At a July commission meeting, County Attorney Murray Greenberg said Florida courts repeatedly have ruled that public officials cannot ask the public to vote on a single bond issue in which the money would be used for numerous unrelated causes.
Bond items had to be combined into categories that have a relationship so voters will have a chance to pick and choose items, he said.
The Florida Constitution is strict in making sure voters know what issues they are voting on, said Dario Moreno, Florida International University political-science professor and director of the Metropolitan Center.
"It's hard to argue that the electorate should not have a chance to pick and choose," he said, adding that citizens have been following the issue closely and will make their decisions accordingly.
Daniel Smith, associate political-science professor at the University of Florida, said the bond will do much better if it is split into eight parts that explain what voters are deciding than lumping measures like museums and parks with infrastructure and sewer needs.
"Voters like to see where their money is going," he said, adding that high-interest issues that affect a large population tend to do better than issues with lower profiles. "And some special-interest groups are happy to see them apart. They don't want to be dragged down by one measure."
County officials should consider that voters will face a national election and more than eight statewide issues on the November ballot, Mr. Smith said.
Mr. Moreno, on the other hand, said putting the bond on November's ballot is a good move. In a March election, he said, only a small portion of the population - composed mostly of citizens in favor of the bond - would turn out to vote.
The November ballot, which includes a presidential race, will attract up to 70% of registered voters, compared to a typical turnout of 12%, he said.
More than 984,000 residents are registered to vote in the county, Seth Kaplan, a spokesman for the Miami-Dade Elections Department, said this week. The deadline for citizens to register to vote is Oct. 4.
If voters approve the bond program in November, the projects would begin immediately and continue for up to 15 years, according to county documents.
But residents would have to be patient for approved measures to take effect, Mr. Stierheim said. The county would have to work on design plans, put out bids and negotiate contracts for years before the public would use facilities. For example, Metrorail was part of the 1972 bond, but it took years to build and test it before passengers began riding in 1985, he said.

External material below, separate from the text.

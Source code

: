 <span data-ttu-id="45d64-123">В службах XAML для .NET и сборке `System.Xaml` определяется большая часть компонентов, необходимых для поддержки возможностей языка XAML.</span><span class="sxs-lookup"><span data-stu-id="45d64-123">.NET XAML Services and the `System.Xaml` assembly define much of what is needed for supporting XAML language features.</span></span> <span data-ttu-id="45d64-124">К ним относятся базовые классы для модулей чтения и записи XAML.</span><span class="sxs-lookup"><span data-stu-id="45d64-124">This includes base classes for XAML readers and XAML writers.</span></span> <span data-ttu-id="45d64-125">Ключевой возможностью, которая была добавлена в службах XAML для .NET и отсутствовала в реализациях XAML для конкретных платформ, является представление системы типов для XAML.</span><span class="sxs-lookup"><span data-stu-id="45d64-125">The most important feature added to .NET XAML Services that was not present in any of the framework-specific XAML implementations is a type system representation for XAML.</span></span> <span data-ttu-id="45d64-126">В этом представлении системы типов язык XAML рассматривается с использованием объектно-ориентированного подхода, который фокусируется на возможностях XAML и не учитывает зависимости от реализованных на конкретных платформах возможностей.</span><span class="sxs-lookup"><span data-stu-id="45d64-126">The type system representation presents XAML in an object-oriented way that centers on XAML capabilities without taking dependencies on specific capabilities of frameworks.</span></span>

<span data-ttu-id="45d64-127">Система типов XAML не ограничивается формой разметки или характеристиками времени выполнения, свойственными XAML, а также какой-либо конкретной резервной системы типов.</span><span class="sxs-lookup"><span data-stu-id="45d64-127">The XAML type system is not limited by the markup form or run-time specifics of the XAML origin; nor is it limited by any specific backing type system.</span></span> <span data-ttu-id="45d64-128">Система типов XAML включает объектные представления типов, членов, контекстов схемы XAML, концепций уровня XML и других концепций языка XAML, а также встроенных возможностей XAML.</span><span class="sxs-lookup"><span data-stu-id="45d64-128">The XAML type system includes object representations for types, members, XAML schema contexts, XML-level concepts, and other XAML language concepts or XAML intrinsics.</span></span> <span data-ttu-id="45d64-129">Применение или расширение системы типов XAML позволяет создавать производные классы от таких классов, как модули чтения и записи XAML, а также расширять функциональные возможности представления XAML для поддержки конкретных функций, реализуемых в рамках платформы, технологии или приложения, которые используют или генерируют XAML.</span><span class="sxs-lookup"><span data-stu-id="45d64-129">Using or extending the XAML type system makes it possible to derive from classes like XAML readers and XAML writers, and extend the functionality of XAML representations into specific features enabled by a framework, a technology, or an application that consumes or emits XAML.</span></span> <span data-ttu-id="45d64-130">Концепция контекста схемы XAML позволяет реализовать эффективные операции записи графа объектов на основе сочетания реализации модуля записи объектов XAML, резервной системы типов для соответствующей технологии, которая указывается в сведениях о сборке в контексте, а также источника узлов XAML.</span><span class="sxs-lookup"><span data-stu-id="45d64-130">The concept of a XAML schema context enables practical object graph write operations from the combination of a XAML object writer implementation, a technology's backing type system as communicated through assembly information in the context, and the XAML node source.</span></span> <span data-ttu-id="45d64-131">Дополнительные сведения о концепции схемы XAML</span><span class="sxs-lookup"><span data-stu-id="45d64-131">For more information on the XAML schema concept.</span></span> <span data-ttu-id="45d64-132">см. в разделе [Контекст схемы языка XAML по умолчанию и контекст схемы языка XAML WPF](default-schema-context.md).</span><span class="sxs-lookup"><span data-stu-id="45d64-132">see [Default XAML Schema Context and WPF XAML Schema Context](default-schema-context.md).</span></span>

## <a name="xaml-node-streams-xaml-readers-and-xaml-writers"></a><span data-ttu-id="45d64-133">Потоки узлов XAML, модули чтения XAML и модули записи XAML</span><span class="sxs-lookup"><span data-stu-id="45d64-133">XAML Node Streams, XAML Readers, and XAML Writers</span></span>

But the current issue is promotion of the bond, Mr. Stierheim said. All county commissioners need to campaign in their districts because if the public doesn't understand the importance of the bond, it will be voted down and the community will suffer, he said.
"I certainly support the issue, and I hope that the bond passes," Mr. Stierheim said. "But it's going to take a lot of hard work."
The referendum will ask voters to invest in their future at a cost to taxpayers of about $20 per year on the average homestead property, assessed at $127,500, according to county documents.
If the eight ballot questions are not approved, taxpayers would see their annual property taxes decrease by a similar amount. But when the millage is lost, county officials can't campaign on the promise that taxes won't increase, Mr. Stierheim said.
Miami residents have been paying the current millage for many years, creating a psychological advantage for approving the bond before the millage rate is lost, Mr. Stierheim said.
"Anytime you go to referendum and talk about the 'T' word, it's a hard sell," he said. "But when you don't have enough libraries, water and sewer facilities and those types of things, the quality of life as we know it suffers."